The linear gap penalty has a cost which is directly proportional to the length of the gap: the gap costs 1 unit per consecutive missing base.
The simplest case is assigning each unit (= each missing base) a penalty of 1:
g(k) = k
Or more generally, if you want to increase the penalty per base to 2, 3 or n:
g(k) = n * k
with k = length of the gap, and n = cost of 1 missing base
The affine gap penalty has a cost that follows -as its name conveniently states- an affine function.
The idea behind it, is that any gap in an alignment has a cost with two components:
- the "gap opening" penalty: it is a cost payed only once per gap, basically just for existing.

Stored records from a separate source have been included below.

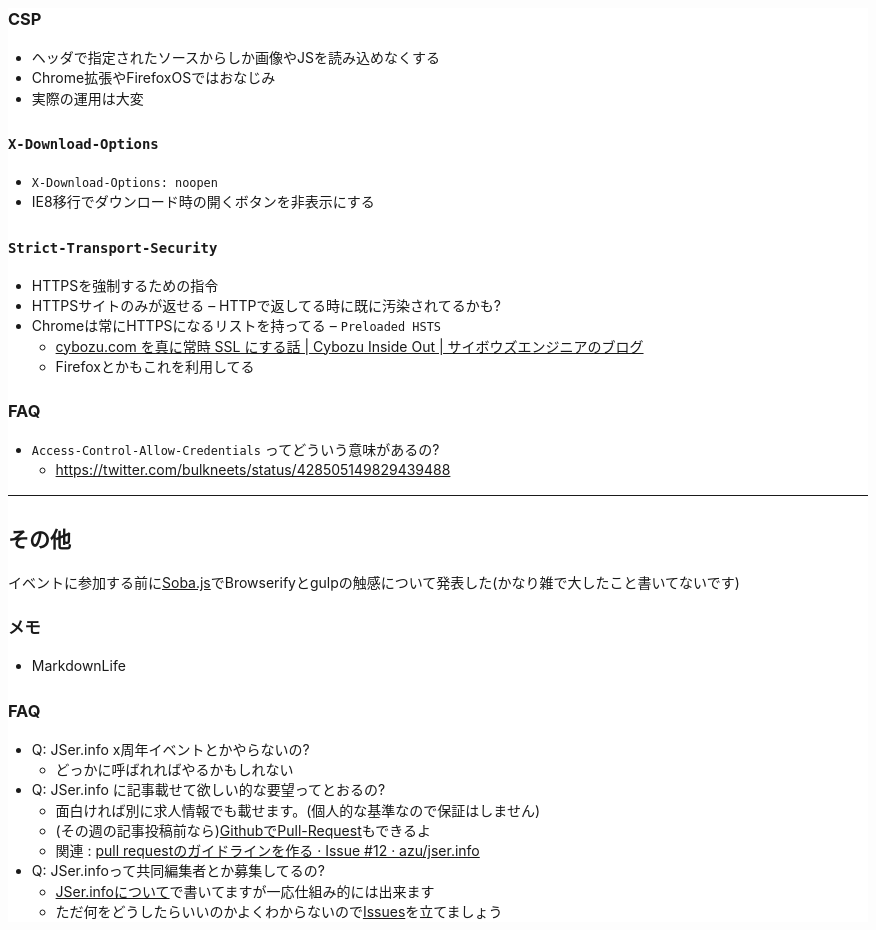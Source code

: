 ### CSP

*   ヘッダで指定されたソースからしか画像やJSを読み込めなくする
*   Chrome拡張やFirefoxOSではおなじみ
*   実際の運用は大変

### `X-Download-Options`

*   `X-Download-Options: noopen`
*   IE8移行でダウンロード時の開くボタンを非表示にする

### `Strict-Transport-Security`

*   HTTPSを強制するための指令
*   HTTPSサイトのみが返せる &#8211; HTTPで返してる時に既に汚染されてるかも?
*   Chromeは常にHTTPSになるリストを持ってる &#8211; `Preloaded HSTS` 
    *   [cybozu.com を真に常時 SSL にする話 | Cybozu Inside Out | サイボウズエンジニアのブログ][7]
    *   Firefoxとかもこれを利用してる

### FAQ

*   `Access-Control-Allow-Credentials` ってどういう意味があるの? 
    *   https://twitter.com/bulkneets/status/428505149829439488

* * *

## その他

イベントに参加する前に[Soba.js][8]でBrowserifyとgulpの触感について発表した(かなり雑で大したこと書いてないです)

### メモ

*   MarkdownLife

### FAQ

*   Q: JSer.info x周年イベントとかやらないの? 
    *   どっかに呼ばれればやるかもしれない
*   Q: JSer.info に記事載せて欲しい的な要望ってとおるの? 
    *   面白ければ別に求人情報でも載せます。(個人的な基準なので保証はしません)
    *   (その週の記事投稿前なら)[GithubでPull-Request][9]もできるよ
    *   関連 : [pull requestのガイドラインを作る · Issue #12 · azu/jser.info][10]
*   Q: JSer.infoって共同編集者とか募集してるの? 
    *   [JSer.infoについて][11]で書いてますが一応仕組み的には出来ます
    *   ただ何をどうしたらいいのかよくわからないので[Issues][12]を立てましょう</iframe>

 [1]: https://docs.google.com/forms/d/1V_wDKhbKP-XQRAyIxTSL_cEGjsk7lQ28IOhampLFsB4/viewform "第44回HTML5とか勉強会「HTML5とセキュリティ」"
 [2]: http://togetter.com/li/622571 "2014/01/29(#html5j)第44回HTML5とか勉強会（HTML5とセキュリティ - Togetterまとめ"
 [3]: http://www.youtube.com/watch?v=MNPCWYR8zI0 "▶ 第44回 HTML5とか勉強会 - YouTube"
 [4]: http://www.jpcert.or.jp/research/html5.html "HTML5 を利用したWeb アプリケーションのセキュリティ問題に関する調査報告書"
 [5]: https://www.owasp.org/index.php/HTML5_Security_Cheat_Sheet#Offline_Applications "HTML5 Security Cheat Sheet - OWASP"
 [6]: http://www.manning.com/hossain/ "Manning: CORS in Action"
 [7]: http://developer.cybozu.co.jp/tech/?p=6096 "cybozu.com を真に常時 SSL にする話 | Cybozu Inside Out | サイボウズエンジニアのブログ"
 [8]: https://azu.github.io//slide/soba/index.html "Soba.js"
 [9]: https://github.com/azu/jser.info "azu/jser.info"
 [10]: https://github.com/azu/jser.info/issues/12 "pull requestのガイドラインを作る · Issue #12 · azu/jser.info"
 [11]: http://jser.info/about "JSer.infoについて"
 [12]: https://github.com/azu/jser.info/issues?state=open "Issues · azu/jser.info"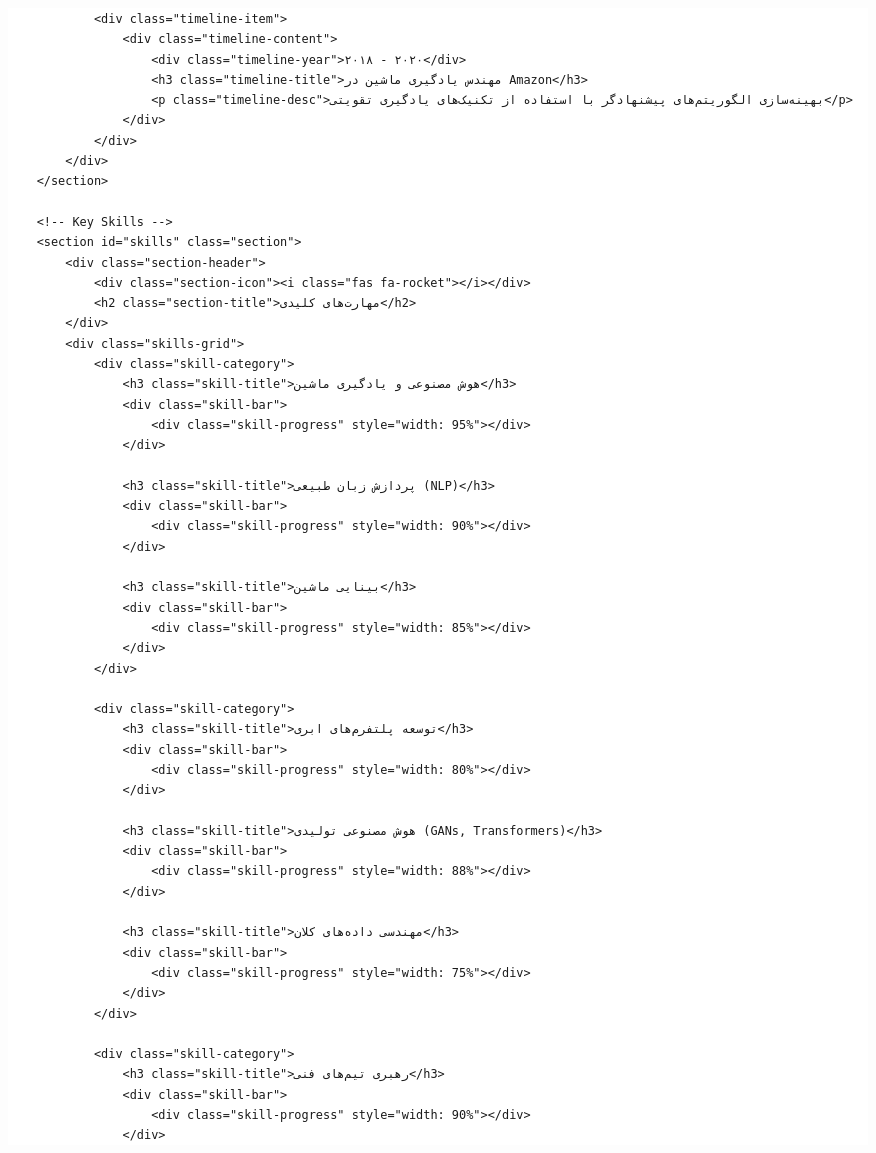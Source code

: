                 <div class="timeline-item">
                    <div class="timeline-content">
                        <div class="timeline-year">۲۰۱۸ - ۲۰۲۰</div>
                        <h3 class="timeline-title">مهندس یادگیری ماشین در Amazon</h3>
                        <p class="timeline-desc">بهینه‌سازی الگوریتم‌های پیشنهادگر با استفاده از تکنیک‌های یادگیری تقویتی</p>
                    </div>
                </div>
            </div>
        </section>

        <!-- Key Skills -->
        <section id="skills" class="section">
            <div class="section-header">
                <div class="section-icon"><i class="fas fa-rocket"></i></div>
                <h2 class="section-title">مهارت‌های کلیدی</h2>
            </div>
            <div class="skills-grid">
                <div class="skill-category">
                    <h3 class="skill-title">هوش مصنوعی و یادگیری ماشین</h3>
                    <div class="skill-bar">
                        <div class="skill-progress" style="width: 95%"></div>
                    </div>
                    
                    <h3 class="skill-title">پردازش زبان طبیعی (NLP)</h3>
                    <div class="skill-bar">
                        <div class="skill-progress" style="width: 90%"></div>
                    </div>
                    
                    <h3 class="skill-title">بینایی ماشین</h3>
                    <div class="skill-bar">
                        <div class="skill-progress" style="width: 85%"></div>
                    </div>
                </div>
                
                <div class="skill-category">
                    <h3 class="skill-title">توسعه پلتفرم‌های ابری</h3>
                    <div class="skill-bar">
                        <div class="skill-progress" style="width: 80%"></div>
                    </div>
                    
                    <h3 class="skill-title">هوش مصنوعی تولیدی (GANs, Transformers)</h3>
                    <div class="skill-bar">
                        <div class="skill-progress" style="width: 88%"></div>
                    </div>
                    
                    <h3 class="skill-title">مهندسی داده‌های کلان</h3>
                    <div class="skill-bar">
                        <div class="skill-progress" style="width: 75%"></div>
                    </div>
                </div>
                
                <div class="skill-category">
                    <h3 class="skill-title">رهبری تیم‌های فنی</h3>
                    <div class="skill-bar">
                        <div class="skill-progress" style="width: 90%"></div>
                    </div>
                    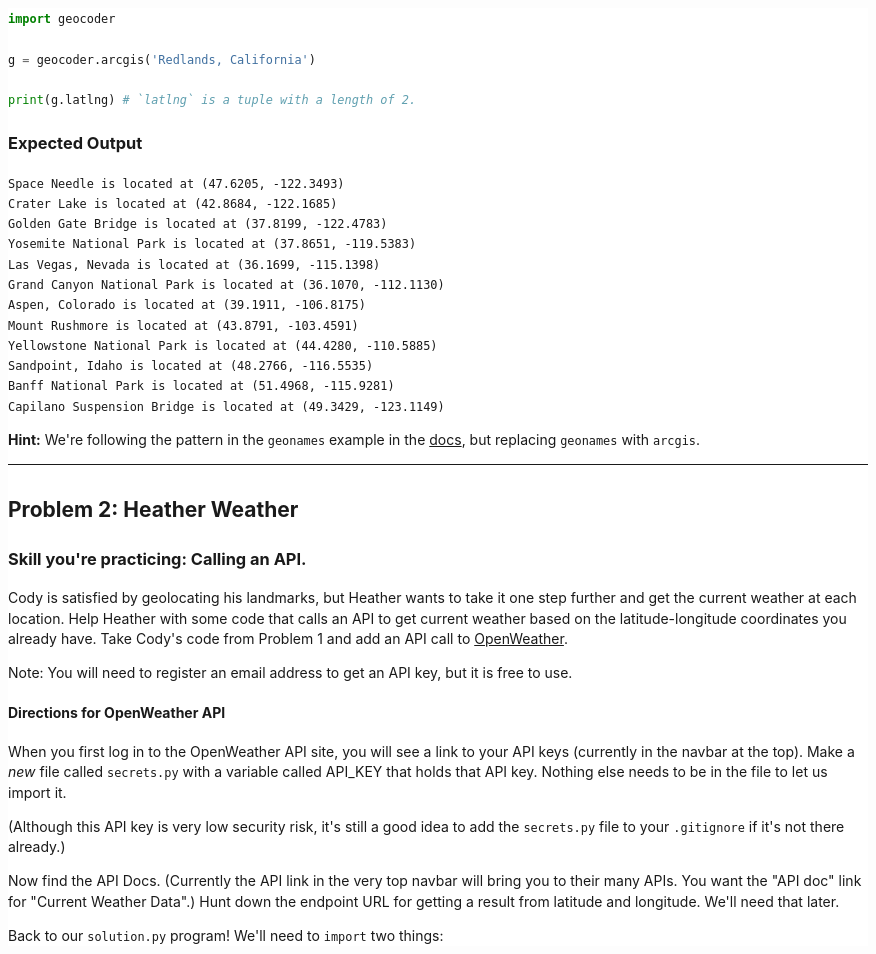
 ```python
import geocoder

g = geocoder.arcgis('Redlands, California')

print(g.latlng) # `latlng` is a tuple with a length of 2.
```

### Expected Output

```
Space Needle is located at (47.6205, -122.3493)
Crater Lake is located at (42.8684, -122.1685)
Golden Gate Bridge is located at (37.8199, -122.4783)
Yosemite National Park is located at (37.8651, -119.5383)
Las Vegas, Nevada is located at (36.1699, -115.1398)
Grand Canyon National Park is located at (36.1070, -112.1130)
Aspen, Colorado is located at (39.1911, -106.8175)
Mount Rushmore is located at (43.8791, -103.4591)
Yellowstone National Park is located at (44.4280, -110.5885)
Sandpoint, Idaho is located at (48.2766, -116.5535)
Banff National Park is located at (51.4968, -115.9281)
Capilano Suspension Bridge is located at (49.3429, -123.1149)
```

**Hint:** We're following the pattern in the `geonames` example in the [docs](https://geocoder.readthedocs.io/results.html), but replacing `geonames` with `arcgis`.

---

## Problem 2: Heather Weather

### Skill you're practicing: Calling an API.

Cody is satisfied by geolocating his landmarks, but Heather wants to take it one step further and get the current weather at each location. Help Heather with some code that calls an API to get current weather based on the latitude-longitude coordinates you already have. Take Cody's code from Problem 1 and add an API call to [OpenWeather](https://home.openweathermap.org/users/sign_up).

Note: You will need to register an email address to get an API key, but it is free to use.

#### Directions for OpenWeather API

When you first log in to the OpenWeather API site, you will see a link to your API keys (currently in the navbar at the top). Make a _new_ file called `secrets.py` with a variable called API_KEY that holds that API key. Nothing else needs to be in the file to let us import it.

(Although this API key is very low security risk, it's still a good idea to add the `secrets.py` file to your `.gitignore` if it's not there already.)

Now find the API Docs. (Currently the API link in the very top navbar will bring you to their many APIs. You want the "API doc" link for "Current Weather Data".) Hunt down the endpoint URL for getting a result from latitude and longitude. We'll need that later.

Back to our `solution.py` program! We'll need to `import` two things:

- the "gap extension" penalty: equivalent to the linear gap penalty, it costs 1 unit for each consecutive missing base.
The general formula for the cost is then:
g(k) = a + n*k
with a= opening penalty, n= extension penalty, k= length of the gap
Compared to the linear gap penalty, this will give a small bonus to longer consecutive gaps compared to skipping one nucleotide, matching one, skipping one again etc (because in the case of longer gaps, you only pay the opening penalty once, so the global cost per base decreases).
Cells on your diagram:
From what I understand, you're working with an affine penalty of g(k) = 1 + 1*k. For the [3,4] you're "coming" from the score of 2 on the left (cell 1,2). You either:
- match the A (row 1) with G (column 3) and get a penalty of 1 for substitution -> total of previous 2 + new 1 = 3
- open a gap to skip the G (column 3) and get a penalty of 2 (1 for opening + 1 because gap length of 1) -> total of previous 2 + new 2 = 4.
So you choose the lesser penalty and go with 3, which is the number selected in the bigger box.
The explanation is the exact same one for the other cell you mentioned.